Entries taken from a collection:
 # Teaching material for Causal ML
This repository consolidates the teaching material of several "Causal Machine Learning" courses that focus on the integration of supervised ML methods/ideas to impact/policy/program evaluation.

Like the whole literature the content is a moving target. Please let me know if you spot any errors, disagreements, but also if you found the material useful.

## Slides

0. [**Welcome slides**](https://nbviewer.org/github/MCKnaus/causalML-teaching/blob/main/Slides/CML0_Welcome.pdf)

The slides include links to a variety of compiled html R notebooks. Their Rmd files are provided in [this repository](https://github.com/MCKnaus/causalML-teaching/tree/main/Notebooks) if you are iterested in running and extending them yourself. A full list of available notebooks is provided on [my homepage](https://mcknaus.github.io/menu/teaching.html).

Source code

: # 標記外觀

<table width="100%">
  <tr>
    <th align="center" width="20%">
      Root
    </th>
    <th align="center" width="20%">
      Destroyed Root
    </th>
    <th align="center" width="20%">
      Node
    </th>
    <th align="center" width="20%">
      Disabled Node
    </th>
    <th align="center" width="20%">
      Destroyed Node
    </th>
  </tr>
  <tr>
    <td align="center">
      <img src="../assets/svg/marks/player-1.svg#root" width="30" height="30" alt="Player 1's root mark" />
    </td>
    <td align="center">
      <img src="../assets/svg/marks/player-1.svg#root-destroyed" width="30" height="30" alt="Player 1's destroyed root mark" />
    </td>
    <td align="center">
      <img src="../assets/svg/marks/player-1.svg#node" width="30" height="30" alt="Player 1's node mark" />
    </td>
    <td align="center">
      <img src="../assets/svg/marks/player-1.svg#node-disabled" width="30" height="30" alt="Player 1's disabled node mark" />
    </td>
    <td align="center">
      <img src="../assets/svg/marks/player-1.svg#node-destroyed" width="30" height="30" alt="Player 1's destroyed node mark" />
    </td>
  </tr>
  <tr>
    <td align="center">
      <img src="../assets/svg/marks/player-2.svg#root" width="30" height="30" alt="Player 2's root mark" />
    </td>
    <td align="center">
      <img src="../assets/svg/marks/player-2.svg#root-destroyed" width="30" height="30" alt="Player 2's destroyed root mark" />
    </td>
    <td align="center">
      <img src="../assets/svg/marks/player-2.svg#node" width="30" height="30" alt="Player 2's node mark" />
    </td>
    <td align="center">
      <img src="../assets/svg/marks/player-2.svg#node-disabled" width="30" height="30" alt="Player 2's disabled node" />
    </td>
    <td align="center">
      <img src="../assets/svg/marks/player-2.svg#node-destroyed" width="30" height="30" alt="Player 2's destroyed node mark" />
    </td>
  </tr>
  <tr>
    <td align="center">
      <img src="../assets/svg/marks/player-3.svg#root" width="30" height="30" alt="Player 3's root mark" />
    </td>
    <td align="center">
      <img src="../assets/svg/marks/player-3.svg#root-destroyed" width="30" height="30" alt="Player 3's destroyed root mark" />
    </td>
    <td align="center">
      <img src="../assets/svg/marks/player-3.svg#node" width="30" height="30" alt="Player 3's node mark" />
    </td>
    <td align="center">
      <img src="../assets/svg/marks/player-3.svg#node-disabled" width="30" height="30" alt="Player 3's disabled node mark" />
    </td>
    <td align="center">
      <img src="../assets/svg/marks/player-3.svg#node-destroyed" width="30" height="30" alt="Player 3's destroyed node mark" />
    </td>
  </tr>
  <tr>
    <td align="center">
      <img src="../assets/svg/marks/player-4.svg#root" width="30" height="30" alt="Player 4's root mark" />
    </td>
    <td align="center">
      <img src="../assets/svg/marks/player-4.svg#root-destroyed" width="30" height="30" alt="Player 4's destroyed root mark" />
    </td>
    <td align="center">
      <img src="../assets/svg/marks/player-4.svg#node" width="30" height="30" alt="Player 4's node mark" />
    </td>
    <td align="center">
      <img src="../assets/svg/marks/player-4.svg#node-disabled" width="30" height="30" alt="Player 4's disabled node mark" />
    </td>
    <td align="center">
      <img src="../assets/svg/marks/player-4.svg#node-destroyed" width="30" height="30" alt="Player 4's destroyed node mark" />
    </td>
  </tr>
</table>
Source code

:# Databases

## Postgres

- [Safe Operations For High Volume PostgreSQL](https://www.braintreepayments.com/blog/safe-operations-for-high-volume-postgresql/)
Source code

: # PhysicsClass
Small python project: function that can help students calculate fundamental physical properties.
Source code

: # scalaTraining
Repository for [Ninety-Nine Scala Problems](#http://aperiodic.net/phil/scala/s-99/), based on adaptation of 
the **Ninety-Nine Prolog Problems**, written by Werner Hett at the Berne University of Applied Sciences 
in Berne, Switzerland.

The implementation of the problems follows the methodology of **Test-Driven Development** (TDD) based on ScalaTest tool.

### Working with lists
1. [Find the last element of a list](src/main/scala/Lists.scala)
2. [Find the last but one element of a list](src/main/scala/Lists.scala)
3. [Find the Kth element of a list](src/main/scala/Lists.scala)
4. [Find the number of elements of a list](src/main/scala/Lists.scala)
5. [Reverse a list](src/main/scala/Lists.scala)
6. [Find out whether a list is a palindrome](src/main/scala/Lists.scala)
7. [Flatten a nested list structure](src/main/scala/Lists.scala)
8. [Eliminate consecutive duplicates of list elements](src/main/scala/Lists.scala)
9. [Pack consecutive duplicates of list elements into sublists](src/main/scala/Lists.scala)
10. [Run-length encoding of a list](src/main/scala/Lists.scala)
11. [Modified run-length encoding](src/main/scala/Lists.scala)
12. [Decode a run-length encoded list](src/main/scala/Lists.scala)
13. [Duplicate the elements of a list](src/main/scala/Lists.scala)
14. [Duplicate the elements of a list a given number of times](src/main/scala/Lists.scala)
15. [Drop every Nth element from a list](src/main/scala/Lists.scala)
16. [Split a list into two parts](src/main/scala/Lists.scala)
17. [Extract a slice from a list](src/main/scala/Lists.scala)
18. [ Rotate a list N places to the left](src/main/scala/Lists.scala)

WHAT TO PRODUCE
Search the entries above for "encoding". Show every line that has it.

OUTPUT OF THE EXERCISE
10. [Run-length encoding of a list](src/main/scala/Lists.scala)
11. [Modified run-length encoding](src/main/scala/Lists.scala)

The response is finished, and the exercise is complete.